[![Open In Colab](https://colab.research.google.com/assets/colab-badge.svg)](https://colab.research.google.com/github/gdsaxton/GDAN5400/blob/main/Week%208%20Notebooks/GDAN%205400%20-%20Week%208%20Notebooks%20%28VII%29%20-%20Task%207%20-%20Create%20Female%20Variable.ipynb)

This notebook provides a mini-tutorial on creating a binary variable in the Titanic training dataset.

In [None]:
%%time
import datetime
print ("Current date and time : ", datetime.datetime.now().strftime("%Y-%m-%d %H:%M:%S"), '\n')

# Load Packages and Set Working Directory
Import several necessary Python packages. We will be using the <a href="http://pandas.pydata.org/">Python Data Analysis Library,</a> or <i>PANDAS</i>, extensively for our data manipulations in this and future tutorials.

In [None]:
import numpy as np
import pandas as pd
from pandas import DataFrame
from pandas import Series

<br>
PANDAS allows you to set various options for, among other things, inspecting the data. I like to be able to see all of the columns. Therefore, I typically include this line at the top of all my notebooks.

In [None]:
#http://pandas.pydata.org/pandas-docs/stable/options.html
pd.set_option('display.max_columns', None)
pd.set_option('max_colwidth', 250)
pd.set_option('display.max_info_columns', 500)

### Read in the Titanic Training Data

In [None]:
import numpy as np
import pandas as pd

train_url = 'https://raw.githubusercontent.com/gdsaxton/GDAN5400/refs/heads/main/Titanic/train.csv'
train = pd.read_csv(train_url)
print('# of rows in training dataset:', len(train), '\n')
train[:2]

# Convert `Sex` to a Numeric Variable called `Female`

Machine learning models require numerical inputs, meaning we cannot directly use categorical variables like `'male'` and `'female'`. Instead, we convert them into *binary variables* (0 or 1) so they can be used in calculations. To help give you practice with this process, task 7 in the fourth coding assignment has the following requirements:
- Convert the `Sex` column into a **numeric format** for modeling.  
- Call the new variable `Female` and map `female` to `1` and `male` to `0`.  
- Fill any missing values with `0` (though there should be none in this dataset). 

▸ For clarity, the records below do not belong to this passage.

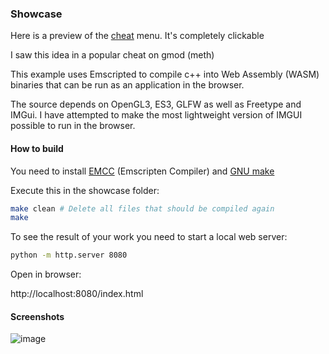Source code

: ### Showcase

Here is a preview of the [cheat](https://github.com/pa1n-dev/nixware_x64) menu. It's completely clickable

I saw this idea in a popular cheat on gmod (meth)

This example uses Emscripted to compile c++ into Web Assembly (WASM) binaries that can be run as an application in the browser.

The source depends on OpenGL3, ES3, GLFW as well as Freetype and IMGui. I have attempted to make the most lightweight version of IMGUI possible to run in the browser.

#### How to build

You need to install [EMCC](https://emscripten.org/docs/getting_started/downloads.html) (Emscripten Compiler) and [GNU make](https://www.gnu.org/software/make/#download)

Execute this in the showcase folder:

```bash
make clean # Delete all files that should be compiled again
make
```

To see the result of your work you need to start a local web server:
```bash
python -m http.server 8080
```

Open in browser:

http://localhost:8080/index.html

#### Screenshots

![image](https://github.com/pa1n-dev/nixware/assets/74207477/9eecc286-ff9e-440d-97c1-149d5aa880e0)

### Why Convert `Sex` to a Numeric Variable?  


We will:  
1. **Explore the `Sex` variable** to confirm its values.  
2. **Create a new numeric column (`Female`)**, mapping:  
   - `"female"` → `1`  
   - `"male"` → `0`  
3. **Check for missing values** and fill them with `0` if necessary (though none should exist).  
4. **Verify the conversion** to ensure it was applied correctly.

---

### Step 1: Explore the `Sex` Variable  

Before modifying the data, let’s check what values exist in the `Sex` column.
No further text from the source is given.